Address some concerns.

llvm/lib/MC/MCExpr.cpp
575

This is inherited from the original code, except it was before the check for Layout originally. I am not exactly sure why this check is needed in the first place. In my opinion this is redundant with the check for Layout, as we can always calculate the differences of two symbols based on the order of the sections (MCAsmLayout::getSectionOrder ()) they are in and their offset within its own section respectively if the layout is provided., but I do need this check anyway for our case. Any thoughts on why this check is necessary?

581

Thanks for the clarification, although I am not sure I follow. The code looks iterative to me https://llvm.org/doxygen/MCAssembler_8cpp_source.html#l00785. I was thinking as the loop iterates and calls layoutOnce, we can relax (if needed) and calculate the sizes of the fragments before a .if statement and resolve the condition there. But I am not completely convinced by myself that it is doable. Also there some cases like the one below will create more complexity.

foo: jump to bar
...
.if . - foo = ${constant integer}
instr1
.else.
instr2
.endif
...
bar:

This creates a loop of dependency as depending on the instruction selected in the if-else block, the size of the jump instruction may change due to the number of bits it need to specify the offset, which in turn affects which instruction should be chosen.

768

Yes, thanks for the catching this. IsCond is never used here so I simply replaced it false. But passing in IsCond is a better choice.

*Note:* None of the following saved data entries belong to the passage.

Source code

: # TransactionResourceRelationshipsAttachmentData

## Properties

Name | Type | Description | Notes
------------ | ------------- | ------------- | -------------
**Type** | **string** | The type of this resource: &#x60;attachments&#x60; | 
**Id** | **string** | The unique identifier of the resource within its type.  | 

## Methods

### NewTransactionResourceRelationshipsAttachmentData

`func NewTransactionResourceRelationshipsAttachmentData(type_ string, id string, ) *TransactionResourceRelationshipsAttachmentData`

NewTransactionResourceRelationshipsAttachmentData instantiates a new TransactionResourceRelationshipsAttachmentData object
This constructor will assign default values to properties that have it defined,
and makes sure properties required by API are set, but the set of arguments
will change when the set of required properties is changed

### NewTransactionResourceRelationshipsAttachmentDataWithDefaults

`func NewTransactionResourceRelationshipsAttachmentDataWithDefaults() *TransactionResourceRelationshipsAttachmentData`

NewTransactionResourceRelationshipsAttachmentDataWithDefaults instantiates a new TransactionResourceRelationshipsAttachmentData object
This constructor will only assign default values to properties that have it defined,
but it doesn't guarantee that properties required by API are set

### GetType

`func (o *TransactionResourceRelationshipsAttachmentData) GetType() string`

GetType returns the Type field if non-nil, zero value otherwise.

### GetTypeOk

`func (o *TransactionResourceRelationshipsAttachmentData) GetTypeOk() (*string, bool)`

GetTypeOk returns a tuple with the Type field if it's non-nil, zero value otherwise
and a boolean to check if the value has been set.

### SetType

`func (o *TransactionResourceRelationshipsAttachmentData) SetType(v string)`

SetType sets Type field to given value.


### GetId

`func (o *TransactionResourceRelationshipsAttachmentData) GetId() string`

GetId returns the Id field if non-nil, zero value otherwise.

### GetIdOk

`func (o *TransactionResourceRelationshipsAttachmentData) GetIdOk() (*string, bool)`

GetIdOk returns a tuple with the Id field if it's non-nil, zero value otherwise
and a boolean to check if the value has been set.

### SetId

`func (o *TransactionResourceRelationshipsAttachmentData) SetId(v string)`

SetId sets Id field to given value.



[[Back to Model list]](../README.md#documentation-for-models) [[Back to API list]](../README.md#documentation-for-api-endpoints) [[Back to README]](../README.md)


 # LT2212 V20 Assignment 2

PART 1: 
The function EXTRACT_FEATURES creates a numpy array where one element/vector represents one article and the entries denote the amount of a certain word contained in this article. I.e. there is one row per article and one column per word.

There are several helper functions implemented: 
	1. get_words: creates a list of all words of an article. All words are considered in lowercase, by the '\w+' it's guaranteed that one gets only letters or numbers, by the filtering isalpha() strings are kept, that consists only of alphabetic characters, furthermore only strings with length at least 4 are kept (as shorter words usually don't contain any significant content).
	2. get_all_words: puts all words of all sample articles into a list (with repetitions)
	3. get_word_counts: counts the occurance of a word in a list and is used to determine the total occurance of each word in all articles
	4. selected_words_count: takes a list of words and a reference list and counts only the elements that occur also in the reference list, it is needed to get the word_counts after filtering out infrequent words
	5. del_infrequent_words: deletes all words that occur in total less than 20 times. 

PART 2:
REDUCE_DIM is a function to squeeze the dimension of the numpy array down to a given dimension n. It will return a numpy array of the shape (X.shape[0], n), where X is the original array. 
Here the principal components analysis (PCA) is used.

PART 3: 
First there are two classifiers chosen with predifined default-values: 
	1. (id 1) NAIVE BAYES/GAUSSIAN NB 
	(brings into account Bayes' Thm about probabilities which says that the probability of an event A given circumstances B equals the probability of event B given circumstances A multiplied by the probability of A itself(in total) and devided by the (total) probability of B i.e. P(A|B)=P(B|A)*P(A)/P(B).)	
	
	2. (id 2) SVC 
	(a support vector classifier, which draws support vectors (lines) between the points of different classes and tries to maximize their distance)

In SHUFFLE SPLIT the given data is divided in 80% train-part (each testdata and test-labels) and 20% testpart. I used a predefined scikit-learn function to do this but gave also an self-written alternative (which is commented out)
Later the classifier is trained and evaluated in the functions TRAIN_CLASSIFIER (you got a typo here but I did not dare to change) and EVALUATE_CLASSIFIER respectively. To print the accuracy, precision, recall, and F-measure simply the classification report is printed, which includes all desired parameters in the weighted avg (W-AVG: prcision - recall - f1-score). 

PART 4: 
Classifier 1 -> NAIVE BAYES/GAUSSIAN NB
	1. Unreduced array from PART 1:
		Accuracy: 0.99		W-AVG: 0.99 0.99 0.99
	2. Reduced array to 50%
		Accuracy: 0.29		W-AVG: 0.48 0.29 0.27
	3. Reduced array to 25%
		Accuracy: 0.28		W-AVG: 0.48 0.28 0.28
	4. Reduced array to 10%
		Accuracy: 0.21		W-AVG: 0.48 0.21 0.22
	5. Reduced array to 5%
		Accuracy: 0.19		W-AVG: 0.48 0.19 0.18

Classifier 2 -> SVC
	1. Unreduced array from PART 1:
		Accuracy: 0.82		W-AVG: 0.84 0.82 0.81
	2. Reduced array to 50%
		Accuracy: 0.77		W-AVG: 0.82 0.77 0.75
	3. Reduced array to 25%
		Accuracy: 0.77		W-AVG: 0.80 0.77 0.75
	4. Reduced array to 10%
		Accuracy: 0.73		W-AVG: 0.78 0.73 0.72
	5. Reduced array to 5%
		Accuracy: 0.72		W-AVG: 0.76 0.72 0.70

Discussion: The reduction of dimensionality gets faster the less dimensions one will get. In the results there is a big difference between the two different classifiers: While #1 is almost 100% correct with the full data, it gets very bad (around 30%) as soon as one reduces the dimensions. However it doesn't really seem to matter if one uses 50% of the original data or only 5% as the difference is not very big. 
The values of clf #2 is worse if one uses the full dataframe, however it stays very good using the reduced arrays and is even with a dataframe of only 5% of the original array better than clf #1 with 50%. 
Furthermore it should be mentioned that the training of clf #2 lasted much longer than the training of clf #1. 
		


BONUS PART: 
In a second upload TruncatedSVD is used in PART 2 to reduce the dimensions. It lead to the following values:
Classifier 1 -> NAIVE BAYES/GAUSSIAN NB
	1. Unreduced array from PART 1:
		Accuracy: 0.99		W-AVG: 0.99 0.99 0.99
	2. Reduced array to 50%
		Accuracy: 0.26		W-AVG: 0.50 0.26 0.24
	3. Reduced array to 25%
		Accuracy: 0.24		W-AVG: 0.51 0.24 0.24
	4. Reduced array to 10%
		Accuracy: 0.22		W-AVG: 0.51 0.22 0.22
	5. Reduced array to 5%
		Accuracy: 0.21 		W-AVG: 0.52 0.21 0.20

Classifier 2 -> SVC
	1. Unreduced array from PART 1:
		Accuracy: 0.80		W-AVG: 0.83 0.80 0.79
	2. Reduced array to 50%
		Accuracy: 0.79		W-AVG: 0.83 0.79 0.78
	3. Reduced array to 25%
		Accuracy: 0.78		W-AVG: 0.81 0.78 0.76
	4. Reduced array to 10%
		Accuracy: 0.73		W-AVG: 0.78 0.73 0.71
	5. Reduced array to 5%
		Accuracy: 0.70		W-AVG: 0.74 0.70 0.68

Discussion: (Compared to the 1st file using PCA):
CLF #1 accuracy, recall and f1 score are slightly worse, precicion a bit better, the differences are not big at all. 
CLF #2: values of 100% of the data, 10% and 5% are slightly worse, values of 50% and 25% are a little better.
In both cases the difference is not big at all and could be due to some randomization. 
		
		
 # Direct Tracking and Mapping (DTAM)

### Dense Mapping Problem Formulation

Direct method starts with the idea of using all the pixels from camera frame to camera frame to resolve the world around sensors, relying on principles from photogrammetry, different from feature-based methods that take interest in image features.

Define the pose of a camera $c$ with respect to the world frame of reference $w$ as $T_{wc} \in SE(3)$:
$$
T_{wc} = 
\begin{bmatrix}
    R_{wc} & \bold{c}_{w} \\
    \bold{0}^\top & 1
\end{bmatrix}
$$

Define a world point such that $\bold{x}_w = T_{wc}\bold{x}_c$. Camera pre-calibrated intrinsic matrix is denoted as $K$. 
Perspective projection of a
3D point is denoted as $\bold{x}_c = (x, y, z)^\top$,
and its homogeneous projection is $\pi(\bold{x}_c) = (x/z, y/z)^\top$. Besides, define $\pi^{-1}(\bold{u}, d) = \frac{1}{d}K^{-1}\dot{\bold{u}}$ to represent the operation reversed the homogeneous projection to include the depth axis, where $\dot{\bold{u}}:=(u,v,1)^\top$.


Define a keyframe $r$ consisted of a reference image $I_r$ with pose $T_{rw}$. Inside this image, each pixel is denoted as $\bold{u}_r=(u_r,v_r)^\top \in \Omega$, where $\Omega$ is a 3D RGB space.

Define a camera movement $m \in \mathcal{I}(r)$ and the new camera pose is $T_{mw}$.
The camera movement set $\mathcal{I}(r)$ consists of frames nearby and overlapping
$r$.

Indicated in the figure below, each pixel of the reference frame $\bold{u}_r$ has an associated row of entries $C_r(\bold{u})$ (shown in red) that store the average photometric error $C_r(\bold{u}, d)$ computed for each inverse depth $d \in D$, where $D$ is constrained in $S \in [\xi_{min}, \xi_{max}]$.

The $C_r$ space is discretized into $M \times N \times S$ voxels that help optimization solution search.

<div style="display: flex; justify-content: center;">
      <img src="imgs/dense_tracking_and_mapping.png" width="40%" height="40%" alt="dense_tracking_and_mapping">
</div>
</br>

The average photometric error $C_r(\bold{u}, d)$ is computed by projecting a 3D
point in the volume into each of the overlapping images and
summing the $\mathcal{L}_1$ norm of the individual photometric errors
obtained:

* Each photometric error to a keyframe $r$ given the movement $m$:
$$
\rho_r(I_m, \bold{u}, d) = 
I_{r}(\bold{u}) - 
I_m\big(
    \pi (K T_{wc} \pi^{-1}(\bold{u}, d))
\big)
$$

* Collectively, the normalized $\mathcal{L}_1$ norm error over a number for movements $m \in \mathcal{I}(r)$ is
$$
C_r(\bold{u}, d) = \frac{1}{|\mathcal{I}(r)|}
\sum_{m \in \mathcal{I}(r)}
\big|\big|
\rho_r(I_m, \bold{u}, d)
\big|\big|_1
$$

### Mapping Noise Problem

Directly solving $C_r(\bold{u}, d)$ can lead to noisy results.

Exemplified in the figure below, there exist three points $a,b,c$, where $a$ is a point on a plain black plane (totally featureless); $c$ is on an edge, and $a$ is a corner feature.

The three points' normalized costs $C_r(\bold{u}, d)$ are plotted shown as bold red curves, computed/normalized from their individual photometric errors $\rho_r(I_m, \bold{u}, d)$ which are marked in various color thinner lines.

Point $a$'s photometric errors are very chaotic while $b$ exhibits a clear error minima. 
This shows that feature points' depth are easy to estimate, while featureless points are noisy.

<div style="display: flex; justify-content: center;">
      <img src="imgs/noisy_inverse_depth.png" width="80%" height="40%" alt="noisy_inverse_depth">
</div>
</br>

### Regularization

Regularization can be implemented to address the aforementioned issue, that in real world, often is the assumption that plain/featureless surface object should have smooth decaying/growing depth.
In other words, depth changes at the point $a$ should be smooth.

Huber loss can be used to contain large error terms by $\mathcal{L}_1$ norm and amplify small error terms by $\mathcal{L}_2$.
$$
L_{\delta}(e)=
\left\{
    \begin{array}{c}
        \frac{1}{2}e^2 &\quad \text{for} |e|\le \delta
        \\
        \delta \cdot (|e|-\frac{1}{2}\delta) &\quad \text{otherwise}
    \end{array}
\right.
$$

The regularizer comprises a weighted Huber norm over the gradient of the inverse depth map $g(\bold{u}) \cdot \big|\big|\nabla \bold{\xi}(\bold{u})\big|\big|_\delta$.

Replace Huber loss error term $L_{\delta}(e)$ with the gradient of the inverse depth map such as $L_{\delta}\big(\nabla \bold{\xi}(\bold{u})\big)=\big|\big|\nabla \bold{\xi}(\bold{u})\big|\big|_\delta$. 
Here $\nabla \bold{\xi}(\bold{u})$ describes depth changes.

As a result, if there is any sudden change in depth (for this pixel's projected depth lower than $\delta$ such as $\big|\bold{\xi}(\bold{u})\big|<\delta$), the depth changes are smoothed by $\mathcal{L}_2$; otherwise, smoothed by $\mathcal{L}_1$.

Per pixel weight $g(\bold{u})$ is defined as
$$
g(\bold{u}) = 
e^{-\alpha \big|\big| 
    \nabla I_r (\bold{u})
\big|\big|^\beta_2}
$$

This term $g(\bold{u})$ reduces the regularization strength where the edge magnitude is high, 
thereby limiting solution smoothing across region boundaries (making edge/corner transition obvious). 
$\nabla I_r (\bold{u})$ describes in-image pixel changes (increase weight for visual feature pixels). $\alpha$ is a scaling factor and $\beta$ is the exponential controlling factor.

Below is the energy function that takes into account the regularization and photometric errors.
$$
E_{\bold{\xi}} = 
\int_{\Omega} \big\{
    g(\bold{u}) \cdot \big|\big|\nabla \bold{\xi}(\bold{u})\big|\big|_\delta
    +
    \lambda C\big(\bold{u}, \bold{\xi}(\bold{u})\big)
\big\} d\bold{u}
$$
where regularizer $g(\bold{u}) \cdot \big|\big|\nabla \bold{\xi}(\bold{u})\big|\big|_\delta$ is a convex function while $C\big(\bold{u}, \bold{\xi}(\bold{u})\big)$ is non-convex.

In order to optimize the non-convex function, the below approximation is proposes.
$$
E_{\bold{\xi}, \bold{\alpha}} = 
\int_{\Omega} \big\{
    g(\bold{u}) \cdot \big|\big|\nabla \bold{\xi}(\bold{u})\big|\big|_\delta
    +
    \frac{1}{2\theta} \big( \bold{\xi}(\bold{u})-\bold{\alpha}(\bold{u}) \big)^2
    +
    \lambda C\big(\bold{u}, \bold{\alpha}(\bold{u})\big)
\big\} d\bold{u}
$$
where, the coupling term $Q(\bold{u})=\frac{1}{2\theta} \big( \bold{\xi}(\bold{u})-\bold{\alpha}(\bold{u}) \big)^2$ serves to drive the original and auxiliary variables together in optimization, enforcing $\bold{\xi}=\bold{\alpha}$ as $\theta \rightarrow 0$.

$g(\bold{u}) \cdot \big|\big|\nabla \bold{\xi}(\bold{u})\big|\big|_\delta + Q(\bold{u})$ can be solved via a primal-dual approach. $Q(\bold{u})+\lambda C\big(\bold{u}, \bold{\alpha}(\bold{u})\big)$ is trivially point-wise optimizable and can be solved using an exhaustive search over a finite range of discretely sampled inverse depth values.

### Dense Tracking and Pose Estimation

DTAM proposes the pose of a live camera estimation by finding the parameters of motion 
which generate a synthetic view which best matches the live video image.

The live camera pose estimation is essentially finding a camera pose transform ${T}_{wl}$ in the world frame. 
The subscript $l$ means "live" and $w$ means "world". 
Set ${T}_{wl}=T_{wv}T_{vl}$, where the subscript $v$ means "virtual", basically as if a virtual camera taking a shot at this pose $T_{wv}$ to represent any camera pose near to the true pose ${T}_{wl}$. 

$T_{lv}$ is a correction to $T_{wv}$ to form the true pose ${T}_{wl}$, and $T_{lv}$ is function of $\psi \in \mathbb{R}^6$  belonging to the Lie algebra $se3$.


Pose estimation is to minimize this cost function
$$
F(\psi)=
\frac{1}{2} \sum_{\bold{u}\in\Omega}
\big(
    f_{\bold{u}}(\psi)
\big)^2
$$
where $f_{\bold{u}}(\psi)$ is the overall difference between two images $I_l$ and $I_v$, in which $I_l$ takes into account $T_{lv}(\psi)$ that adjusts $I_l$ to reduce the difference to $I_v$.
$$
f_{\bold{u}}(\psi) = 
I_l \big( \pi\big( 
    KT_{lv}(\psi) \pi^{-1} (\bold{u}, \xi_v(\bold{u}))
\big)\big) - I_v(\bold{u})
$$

jcai19 updated this revision to Diff 227980.Nov 5 2019, 3:59 PM

Add test cases.

jcai19 added a comment.Nov 5 2019, 4:23 PM

I think that this needs some wider review for a couple of reasons. It looks like this is heading towards a special case evaluation just for .if. I'm not comfortable going too much further in the approval process as this is exceeding my knowledge of MC, and I'd like see some supporting opinions on whether this is the right thing to do. Will be worth adding some more reviewers, particularly someone familiar with Mach-O. You may need an RFC to the llvm-dev mailing list to draw some attention.

I have sent an RFC and am waiting for comments.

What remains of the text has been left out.